Maybe I’ll work on embracing and loving surprises next…or not. So don’t throw me a surprise party anytime soon.
I recently discovered that I missed blogging. Only, I didn’t know I missed it until I found this blog on google. I wrote my first post about a quote from a 70’s hockey player, and I have to write a paper on sports (very specific, I know) for English 050, and I decided to write about the same quote. I discovered that if you google “my mask saved my life” the first link is to my blog. HOW FREAKING COOL IS THAT?!?!
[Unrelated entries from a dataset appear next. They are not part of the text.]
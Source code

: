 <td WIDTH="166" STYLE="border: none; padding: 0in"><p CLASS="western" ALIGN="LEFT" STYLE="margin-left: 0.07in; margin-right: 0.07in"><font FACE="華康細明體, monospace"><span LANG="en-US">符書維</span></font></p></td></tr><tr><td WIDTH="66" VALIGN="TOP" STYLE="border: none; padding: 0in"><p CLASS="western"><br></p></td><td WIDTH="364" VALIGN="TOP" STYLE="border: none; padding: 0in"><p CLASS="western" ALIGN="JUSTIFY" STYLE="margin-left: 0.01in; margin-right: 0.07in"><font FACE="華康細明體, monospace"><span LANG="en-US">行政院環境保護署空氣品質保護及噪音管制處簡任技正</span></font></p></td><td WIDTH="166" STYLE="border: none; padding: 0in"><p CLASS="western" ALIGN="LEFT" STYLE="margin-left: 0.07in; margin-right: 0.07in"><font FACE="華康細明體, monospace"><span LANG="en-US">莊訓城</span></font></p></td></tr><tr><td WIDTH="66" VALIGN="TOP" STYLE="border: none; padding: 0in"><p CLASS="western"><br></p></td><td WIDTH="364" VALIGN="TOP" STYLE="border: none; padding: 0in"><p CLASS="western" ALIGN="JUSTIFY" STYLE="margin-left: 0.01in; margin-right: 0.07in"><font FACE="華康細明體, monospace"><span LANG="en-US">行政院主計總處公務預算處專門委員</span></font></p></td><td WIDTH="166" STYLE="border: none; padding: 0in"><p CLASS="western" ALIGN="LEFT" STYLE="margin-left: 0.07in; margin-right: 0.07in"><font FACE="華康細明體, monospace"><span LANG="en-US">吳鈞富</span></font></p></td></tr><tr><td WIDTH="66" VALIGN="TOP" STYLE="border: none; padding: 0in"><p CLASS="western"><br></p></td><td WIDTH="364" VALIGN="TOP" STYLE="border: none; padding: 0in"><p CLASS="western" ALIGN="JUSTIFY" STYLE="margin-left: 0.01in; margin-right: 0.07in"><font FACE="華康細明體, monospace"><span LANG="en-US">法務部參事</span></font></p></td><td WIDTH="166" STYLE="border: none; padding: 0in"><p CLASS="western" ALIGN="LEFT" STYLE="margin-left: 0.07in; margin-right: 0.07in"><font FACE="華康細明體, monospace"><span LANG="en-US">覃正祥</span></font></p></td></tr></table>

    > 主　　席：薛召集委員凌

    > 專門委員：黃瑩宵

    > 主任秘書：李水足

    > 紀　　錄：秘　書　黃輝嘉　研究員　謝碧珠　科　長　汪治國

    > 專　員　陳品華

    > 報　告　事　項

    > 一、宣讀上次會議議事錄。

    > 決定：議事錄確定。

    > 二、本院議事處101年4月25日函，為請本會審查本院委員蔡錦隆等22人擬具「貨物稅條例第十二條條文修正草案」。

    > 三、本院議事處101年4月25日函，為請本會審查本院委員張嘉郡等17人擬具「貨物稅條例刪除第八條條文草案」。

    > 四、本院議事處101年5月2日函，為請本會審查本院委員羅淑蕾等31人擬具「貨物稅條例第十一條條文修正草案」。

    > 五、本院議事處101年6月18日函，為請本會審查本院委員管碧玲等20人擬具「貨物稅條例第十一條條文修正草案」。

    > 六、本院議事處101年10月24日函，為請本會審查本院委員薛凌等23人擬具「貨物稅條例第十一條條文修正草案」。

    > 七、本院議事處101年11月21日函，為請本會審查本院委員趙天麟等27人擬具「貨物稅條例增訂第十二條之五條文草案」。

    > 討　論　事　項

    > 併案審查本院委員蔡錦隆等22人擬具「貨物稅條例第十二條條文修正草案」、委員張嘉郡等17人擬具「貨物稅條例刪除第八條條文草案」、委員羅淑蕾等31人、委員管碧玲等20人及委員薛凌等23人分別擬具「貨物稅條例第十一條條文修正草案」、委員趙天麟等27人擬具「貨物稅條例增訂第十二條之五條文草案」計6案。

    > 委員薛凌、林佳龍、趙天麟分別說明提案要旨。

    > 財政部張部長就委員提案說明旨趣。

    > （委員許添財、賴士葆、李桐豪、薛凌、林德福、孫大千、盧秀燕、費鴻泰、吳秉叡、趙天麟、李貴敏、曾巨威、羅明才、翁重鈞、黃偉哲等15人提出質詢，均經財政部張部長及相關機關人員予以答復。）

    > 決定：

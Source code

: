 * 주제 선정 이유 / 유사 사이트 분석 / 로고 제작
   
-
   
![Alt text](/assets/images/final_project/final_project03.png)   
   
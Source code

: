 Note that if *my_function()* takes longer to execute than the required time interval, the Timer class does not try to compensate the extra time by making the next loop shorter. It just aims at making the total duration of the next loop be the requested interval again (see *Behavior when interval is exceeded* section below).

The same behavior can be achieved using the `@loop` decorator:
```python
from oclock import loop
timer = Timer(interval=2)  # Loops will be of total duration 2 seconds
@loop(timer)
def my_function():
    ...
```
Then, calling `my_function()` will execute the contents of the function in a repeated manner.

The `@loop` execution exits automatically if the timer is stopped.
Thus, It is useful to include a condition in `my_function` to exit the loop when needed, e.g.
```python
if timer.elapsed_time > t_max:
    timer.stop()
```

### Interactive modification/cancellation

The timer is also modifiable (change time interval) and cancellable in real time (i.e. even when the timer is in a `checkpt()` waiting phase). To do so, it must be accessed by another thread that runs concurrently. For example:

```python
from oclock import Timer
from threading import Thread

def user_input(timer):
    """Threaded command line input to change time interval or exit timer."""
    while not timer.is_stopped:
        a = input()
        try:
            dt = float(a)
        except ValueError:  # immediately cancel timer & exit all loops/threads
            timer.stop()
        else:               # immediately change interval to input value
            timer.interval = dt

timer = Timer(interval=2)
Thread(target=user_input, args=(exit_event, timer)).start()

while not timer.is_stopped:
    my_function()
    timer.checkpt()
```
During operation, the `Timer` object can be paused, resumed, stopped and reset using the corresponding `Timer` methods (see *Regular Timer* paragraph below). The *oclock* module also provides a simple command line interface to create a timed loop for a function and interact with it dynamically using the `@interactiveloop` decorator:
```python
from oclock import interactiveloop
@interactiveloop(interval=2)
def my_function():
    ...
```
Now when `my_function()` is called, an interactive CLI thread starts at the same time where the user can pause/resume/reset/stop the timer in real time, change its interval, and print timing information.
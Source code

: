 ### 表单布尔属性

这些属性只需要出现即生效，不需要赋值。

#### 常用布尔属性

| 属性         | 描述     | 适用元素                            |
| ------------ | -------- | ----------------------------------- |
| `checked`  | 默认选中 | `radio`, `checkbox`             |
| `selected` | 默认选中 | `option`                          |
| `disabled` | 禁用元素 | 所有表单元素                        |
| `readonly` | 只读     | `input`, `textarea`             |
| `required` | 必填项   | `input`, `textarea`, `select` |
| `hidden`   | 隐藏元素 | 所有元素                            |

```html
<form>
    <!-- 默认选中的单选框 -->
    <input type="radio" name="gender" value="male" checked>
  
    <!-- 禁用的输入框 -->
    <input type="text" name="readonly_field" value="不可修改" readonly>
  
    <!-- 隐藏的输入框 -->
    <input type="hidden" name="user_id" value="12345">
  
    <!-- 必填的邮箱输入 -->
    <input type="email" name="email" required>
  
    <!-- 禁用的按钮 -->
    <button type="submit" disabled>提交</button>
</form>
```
So I decided to reincarnate this forgotten journalism project, because I’m in college now, and life is different, and I’m different, and though I’m pretty sure nobody reads this old thing, it feels good to get it all out. Plus, I laughed at my old postings because I forgot how clever I was. I know, I’m really lame. This is old news, people.
So, that’s that.
Filed under: pensive tendencies
Whoever said that high school was the “best days of our lives” either lived in Pleasantville or was sniffing rubber glue everyday after school. As American minors, we are forced to spend 12 years in the public education system, and while some drop out, most make it from kindergarten to senior year in almost one piece. Hollywood tries to recreate the traditional “high school” atmosphere in the movies and tv shows, but most often fail miserably. I’m coming to the end of my high school career, and looking back, I’m realizing that I hated just about every minute of it. From waking up early, to pointless classes and assignments, to stupid friend drama, I’ve genuinely despised anything and everything that was associated with my school for the past 4 years. I fail to see the logic behind “the best days of our lives”, considering these days were filled with rules, regulations, “no”s, and consequences. Petty drama ruled the hallways, and now that were seniors people expect us to come together as a class and be all buddy-buddy? Yeah, maybe after some serious electro shock therapy…
Maybe my viewpoint will change when I’m sitting in the gym waiting for my diploma, but as of right now, I just can’t wait to peace the eff out of here and never look back.